On the table she placed some small pumpkins from last fall that were still good, one of the old milk jugs and her best oil lantern. She had Michael bring in a bit of hay from the barn and arranged it all just so. She put the board on a make-shift easel and began to draw out the scene before her. Her world of children, chores, sons at war and a husband working long months from home gone from her focused mind. Mixing colors, dabbing paint and the smell of turpentine was all there was now.

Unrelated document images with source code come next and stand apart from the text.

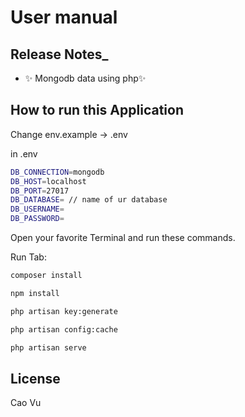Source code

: # User manual

## Release Notes_

- ✨ Mongodb data using php✨

## How to run this Application

Change env.example -> .env

in .env 
```sh
DB_CONNECTION=mongodb
DB_HOST=localhost
DB_PORT=27017
DB_DATABASE= // name of ur database
DB_USERNAME=
DB_PASSWORD=
```

Open your favorite Terminal and run these commands.

Run Tab:

```sh
composer install
```

```sh
npm install
```

```sh
php artisan key:generate
```

```sh
php artisan config:cache
```


```sh
php artisan serve 
```

## License

Cao Vu
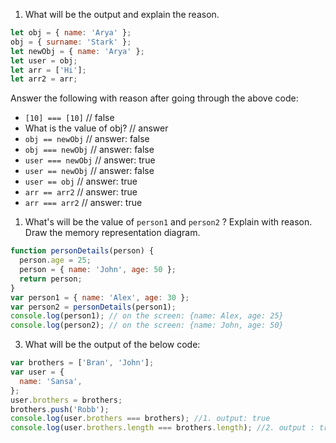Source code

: 1. What will be the output and explain the reason.

```js
let obj = { name: 'Arya' };
obj = { surname: 'Stark' };
let newObj = { name: 'Arya' };
let user = obj;
let arr = ['Hi'];
let arr2 = arr;
```

Answer the following with reason after going through the above code:

- `[10] === [10]` // false
- What is the value of obj? // answer
- `obj == newObj` // answer: false
- `obj === newObj` // answer: false
- `user === newObj` // answer: true
- `user == newObj` // answer: false
- `user == obj` // answer: true
- `arr == arr2` // answer: true
- `arr === arr2` // answer: true

1. What's will be the value of `person1` and `person2` ? Explain with reason. Draw the memory representation diagram.

<!-- To add this image here use ![name](./hello.jpg) -->

```js
function personDetails(person) {
  person.age = 25;
  person = { name: 'John', age: 50 };
  return person;
}
var person1 = { name: 'Alex', age: 30 };
var person2 = personDetails(person1);
console.log(person1); // on the screen: {name: Alex, age: 25}
console.log(person2); // on the screen: {name: John, age: 50}
```

3. What will be the output of the below code:

```js
var brothers = ['Bran', 'John'];
var user = {
  name: 'Sansa',
};
user.brothers = brothers;
brothers.push('Robb');
console.log(user.brothers === brothers); //1. output: true
console.log(user.brothers.length === brothers.length); //2. output : true (3 === 3)
```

She worked long into the night when even the children had gone to bed, painting by the light of the lantern in the picture. Finally, the brushes were cleaned, paints tucked away and the easel with a half-finished painting pushed into the corner, ready for when a few minutes of quiet could be found. Bess had this bit of heaven while most days her world swirled around her. A body needs an outlet when work and chores and family far-away gets too much. If you can find a bit of peace in a dab of paint, all the better you’ll be.


~This story is loosely based on my husband’s grandmother and her family near the end of WWII. Bess did the artwork and I imagined a story of her finding time to paint amidst the hustle and bustle of life on the farm, raising kids alone in the mountains of Western North Carolina.